Assinale-se, ainda, a este respeito, em atenção ao disposto no art. 13.º do RJAT, que não obstante a Requerida ter sido notificada, por correio eletrónico, da aceitação do pedido de pronúncia arbitral em 22.03.2022, objeto de confirmação em 29.03.2022 (vd. acima n.º 3), não se verificou qualquer comunicação pela AT aos presentes autos do ato revogatório-anulatório datado de 27.4.2022 – comunicação esta que foi apenas efetuada pelo Requerente, pelo requerimento referido no n.º 8 –, o que conduziu à constituição do Tribunal e necessidade de prolação da presente decisão.
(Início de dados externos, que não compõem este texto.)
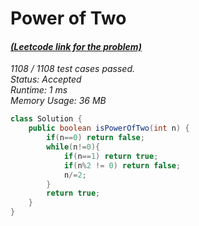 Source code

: # **Power of Two**

#### [_(Leetcode link for the problem)_](https://leetcode.com/problems/power-of-two/)

_1108 / 1108 test cases passed.  
Status: Accepted  
Runtime: 1 ms  
Memory Usage: 36 MB_

```java
class Solution {
    public boolean isPowerOfTwo(int n) {
        if(n==0) return false;
        while(n!=0){
            if(n==1) return true;
            if(n%2 != 0) return false;
            n/=2;
        }
        return true;
    }
}
```
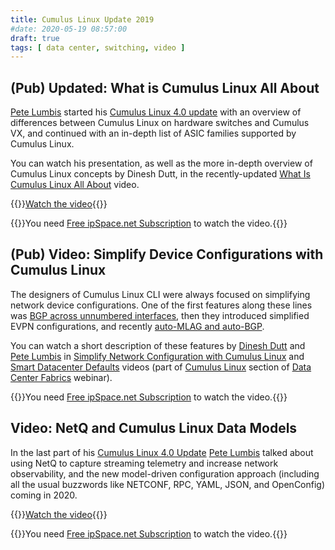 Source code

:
 ```yaml
---
title: Cumulus Linux Update 2019
#date: 2020-05-19 08:57:00
draft: true
tags: [ data center, switching, video ]
---
```

## (Pub) Updated: What is Cumulus Linux All About

[Pete Lumbis](https://www.ipspace.net/Author:Pete_Lumbis) started his [Cumulus Linux 4.0 update](https://www.ipspace.net/Data_Center_Fabrics#Update_Sessions) with an overview of differences between Cumulus Linux on hardware switches and Cumulus VX, and continued with an in-depth list of ASIC families supported by Cumulus Linux.

You can watch his presentation, as well as the more in-depth overview of Cumulus Linux concepts by Dinesh Dutt, in the recently-updated [What Is Cumulus Linux All About](https://my.ipspace.net/bin/get/DCFabric/M80%20-%20What%20Is%20Cumulus%20Linux%20All%20About.mp4?doccode=DCFabric) video.

{{<jump>}}[Watch the video](https://my.ipspace.net/bin/get/DCFabric/M80%20-%20What%20Is%20Cumulus%20Linux%20All%20About.mp4?doccode=DCFabric){{</jump>}}

{{<note info>}}You need [Free ipSpace.net Subscription](https://www.ipspace.net/Subscription/Free) to watch the video.{{</note>}}

## (Pub) Video: Simplify Device Configurations with Cumulus Linux

The designers of Cumulus Linux CLI were always focused on simplifying network device configurations. One of the first features along these lines was [BGP across unnumbered interfaces](https://blog.ipspace.net/2015/02/bgp-configuration-made-simple-with.html), then they introduced simplified EVPN configurations, and recently [auto-MLAG and auto-BGP](https://blog.ipspace.net/2019/10/auto-mlag-and-auto-bgp-in-cumulus-linux.html).

You can watch a short description of these features by [Dinesh Dutt](https://www.ipspace.net/Author:Dinesh_Dutt) and [Pete Lumbis](https://www.ipspace.net/Author:Pete_Lumbis) in [Simplify Network Configuration with Cumulus Linux](https://my.ipspace.net/bin/get/DCFabric/M83%20-%20Simplify%20Network%20Configuration%20with%20Cumulus%20Linux.mp4?doccode=DCFabric) and [Smart Datacenter Defaults](https://my.ipspace.net/bin/get/DCFabric/M83A%20-%20Smart%20Datacenter%20Defaults.mp4?doccode=DCFabric) videos (part of [Cumulus Linux](https://my.ipspace.net/bin/list?id=DCFabric#CUMULUS) section of [Data Center Fabrics](https://www.ipspace.net/Data_Center_Fabrics) webinar).

{{<note info>}}You need [Free ipSpace.net Subscription](https://www.ipspace.net/Subscription/Free) to watch the video.{{</note>}}

## Video: NetQ and Cumulus Linux Data Models

In the last part of his [Cumulus Linux 4.0 Update](https://my.ipspace.net/bin/list?id=DCFabric#CUMULUS) [Pete Lumbis](https://www.ipspace.net/Author:Pete_Lumbis) talked about using NetQ to capture streaming telemetry and increase network observability, and the new model-driven configuration approach (including all the usual buzzwords like NETCONF, RPC, YAML, JSON, and OpenConfig) coming in 2020.

{{<jump>}}[Watch the video](https://my.ipspace.net/bin/get/DCFabric/M84A%20-%20Streaming%20Telemetry%20with%20Cumulus%20Net.mp4?doccode=DCFabric){{</jump>}}

{{<note info>}}You need [Free ipSpace.net Subscription](https://www.ipspace.net/Subscription/Free) to watch the video.{{</note>}}




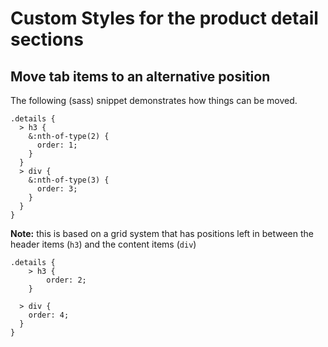 # Custom Styles for the product detail sections

## Move tab items to an alternative position

The following (sass) snippet demonstrates how things can be moved.

```
.details {
  > h3 {
    &:nth-of-type(2) {
      order: 1;
    }
  }
  > div {
    &:nth-of-type(3) {
      order: 3;
    }
  }
}
```

**Note:** this is based on a grid system that has positions left in between the header items (`h3`) and the content items (`div`)

```
.details {
    > h3 {
        order: 2;
    }

  > div {
    order: 4;
  }
}
```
Termos em que se condena a Requerida nas custas do processo, por lhe ser imputável a inutilidade superveniente da lide, nos termos do artigo 536.º, n.ºs 3 e 4, do CPC, aplicáveis ex vi artigo 29.º, n.º 1, alínea e), do RJAT.
III. Decisão
Termos em que se decide:
-
julgar extinta a instância por inutilidade superveniente da lide por falta de objeto, nos termos do art. 277.º, al. e) do CPC, ex vi art. 29.º, n.º 1, al. e) do RJAT;
-
condenar a Requerida nas custas arbitrais, em conformidade com o art. 563.º, n.ºs 3 e 4 do CPC, ex vi art. 29.º, n.º 1, al. e) do RJAT.
IV. Valor do processo
De harmonia com o disposto no art. 306.º, n.ºs 1 e 2 do CPC, no artigo 97.º-A, n.º 1, al. a), e n.º 3 do Código de Procedimento e de Processo Tributário, aplicáveis por força das alíneas a), c) e e) do n.º 1 do artigo 29.º do RJAT, fixa-se ao processo o valor de €30.468,77 (trinta mil, quatrocentos e sessenta e oito euros e sessenta e sete cêntimos), que constitui a importância dos atos de liquidação objeto do pedido de pronúncia arbitral.
V. Custas
De harmonia com o disposto nos artigos 12.º, n.º 2, e 22.º, n.º 4, ambos do RJAT, e nos artigos 3.º, n.º 1, alínea a) e n.º 2 e 4.º, n.º 5 do Regulamento das Custas dos Processos de Arbitragem Tributária, fixa-se o valor da taxa de arbitragem em €1.836.00, nos termos da Tabela I do mencionado Regulamento, a cargo da Requerida, conforme acima decidido.
Notifique-se.
Lisboa, 29 de Setembro de 2022.
O Árbitro
(João Menezes Leitão)
[1] Adota-se a ortografia resultante do Acordo Ortográfico da Língua Portuguesa de 1990, com atualização, em conformidade, da grafia constante das citações efetuadas.